§ **The data**
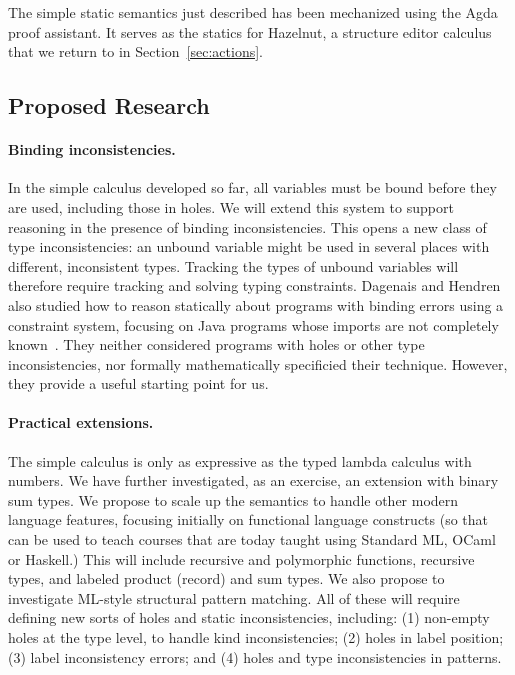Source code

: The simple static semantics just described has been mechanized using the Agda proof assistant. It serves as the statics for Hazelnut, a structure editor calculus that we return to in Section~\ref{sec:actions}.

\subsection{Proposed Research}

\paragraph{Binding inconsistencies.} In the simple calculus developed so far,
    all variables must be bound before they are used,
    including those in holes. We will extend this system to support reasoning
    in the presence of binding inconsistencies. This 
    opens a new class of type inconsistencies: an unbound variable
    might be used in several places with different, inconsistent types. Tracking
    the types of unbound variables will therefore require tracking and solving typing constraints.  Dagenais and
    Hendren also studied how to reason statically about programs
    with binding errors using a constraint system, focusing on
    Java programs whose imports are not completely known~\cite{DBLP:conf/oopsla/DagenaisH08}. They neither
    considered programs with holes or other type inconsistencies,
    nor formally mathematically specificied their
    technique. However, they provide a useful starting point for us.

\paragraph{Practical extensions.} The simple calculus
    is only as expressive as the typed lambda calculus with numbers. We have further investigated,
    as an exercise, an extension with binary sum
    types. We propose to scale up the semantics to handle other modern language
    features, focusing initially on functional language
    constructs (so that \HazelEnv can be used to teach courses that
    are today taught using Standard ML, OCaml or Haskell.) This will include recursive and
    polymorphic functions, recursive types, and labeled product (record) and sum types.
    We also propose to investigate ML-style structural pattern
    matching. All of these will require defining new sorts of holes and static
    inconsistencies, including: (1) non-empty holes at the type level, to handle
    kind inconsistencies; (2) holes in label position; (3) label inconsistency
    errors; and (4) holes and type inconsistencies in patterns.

---

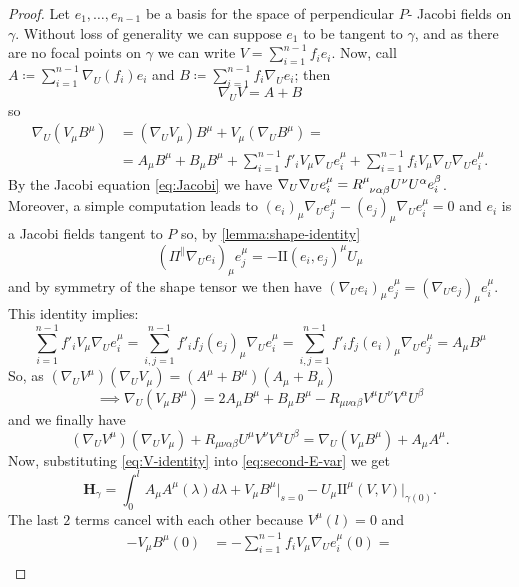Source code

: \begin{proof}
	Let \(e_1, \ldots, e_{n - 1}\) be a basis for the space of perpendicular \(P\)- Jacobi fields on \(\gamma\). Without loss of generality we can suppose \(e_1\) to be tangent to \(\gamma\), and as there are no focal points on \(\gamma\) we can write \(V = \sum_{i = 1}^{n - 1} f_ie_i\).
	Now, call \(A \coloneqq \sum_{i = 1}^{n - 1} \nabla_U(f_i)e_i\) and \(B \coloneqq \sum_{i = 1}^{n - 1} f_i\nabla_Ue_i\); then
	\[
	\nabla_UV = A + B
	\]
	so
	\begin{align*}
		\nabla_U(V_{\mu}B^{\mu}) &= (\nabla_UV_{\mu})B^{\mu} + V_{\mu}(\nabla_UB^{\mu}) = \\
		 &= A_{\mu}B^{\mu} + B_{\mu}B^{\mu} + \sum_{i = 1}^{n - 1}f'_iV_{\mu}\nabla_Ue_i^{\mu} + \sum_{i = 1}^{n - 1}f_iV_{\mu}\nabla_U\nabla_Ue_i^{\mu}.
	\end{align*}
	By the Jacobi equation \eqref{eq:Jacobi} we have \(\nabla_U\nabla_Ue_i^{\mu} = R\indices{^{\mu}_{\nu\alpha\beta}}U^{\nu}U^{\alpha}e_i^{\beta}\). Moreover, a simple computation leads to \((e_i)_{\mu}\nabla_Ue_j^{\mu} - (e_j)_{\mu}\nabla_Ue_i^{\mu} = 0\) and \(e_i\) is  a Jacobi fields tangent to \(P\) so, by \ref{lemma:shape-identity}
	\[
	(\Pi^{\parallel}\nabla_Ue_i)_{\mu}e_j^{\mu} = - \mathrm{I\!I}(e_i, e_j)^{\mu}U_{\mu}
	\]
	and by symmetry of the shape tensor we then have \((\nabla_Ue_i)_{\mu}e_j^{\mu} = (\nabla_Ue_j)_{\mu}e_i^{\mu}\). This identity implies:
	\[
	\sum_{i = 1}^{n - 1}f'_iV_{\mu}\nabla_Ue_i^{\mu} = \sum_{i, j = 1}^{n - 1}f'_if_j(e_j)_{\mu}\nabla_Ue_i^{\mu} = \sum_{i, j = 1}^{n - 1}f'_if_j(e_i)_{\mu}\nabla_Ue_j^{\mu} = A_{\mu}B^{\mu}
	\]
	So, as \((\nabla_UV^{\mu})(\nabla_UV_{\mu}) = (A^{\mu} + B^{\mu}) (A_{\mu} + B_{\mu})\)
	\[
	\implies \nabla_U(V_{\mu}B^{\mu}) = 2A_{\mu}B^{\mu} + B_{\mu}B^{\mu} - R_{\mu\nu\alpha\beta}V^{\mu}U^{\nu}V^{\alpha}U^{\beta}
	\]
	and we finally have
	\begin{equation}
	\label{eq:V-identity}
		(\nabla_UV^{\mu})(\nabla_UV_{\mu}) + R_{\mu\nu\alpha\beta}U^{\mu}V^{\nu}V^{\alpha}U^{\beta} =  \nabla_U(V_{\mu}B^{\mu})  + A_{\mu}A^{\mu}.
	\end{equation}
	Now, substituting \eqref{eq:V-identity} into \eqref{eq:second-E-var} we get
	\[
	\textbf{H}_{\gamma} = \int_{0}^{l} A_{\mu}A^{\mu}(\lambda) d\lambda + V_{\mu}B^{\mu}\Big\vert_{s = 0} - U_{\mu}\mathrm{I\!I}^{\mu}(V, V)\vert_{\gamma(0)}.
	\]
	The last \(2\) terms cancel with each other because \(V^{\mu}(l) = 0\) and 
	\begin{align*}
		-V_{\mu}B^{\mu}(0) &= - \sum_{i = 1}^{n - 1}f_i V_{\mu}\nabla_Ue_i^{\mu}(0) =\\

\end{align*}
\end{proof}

§ **Brief**
Lines containing the word "used": how many are there in the data above? Reply with only that number.

§ **Response to the exercise**
3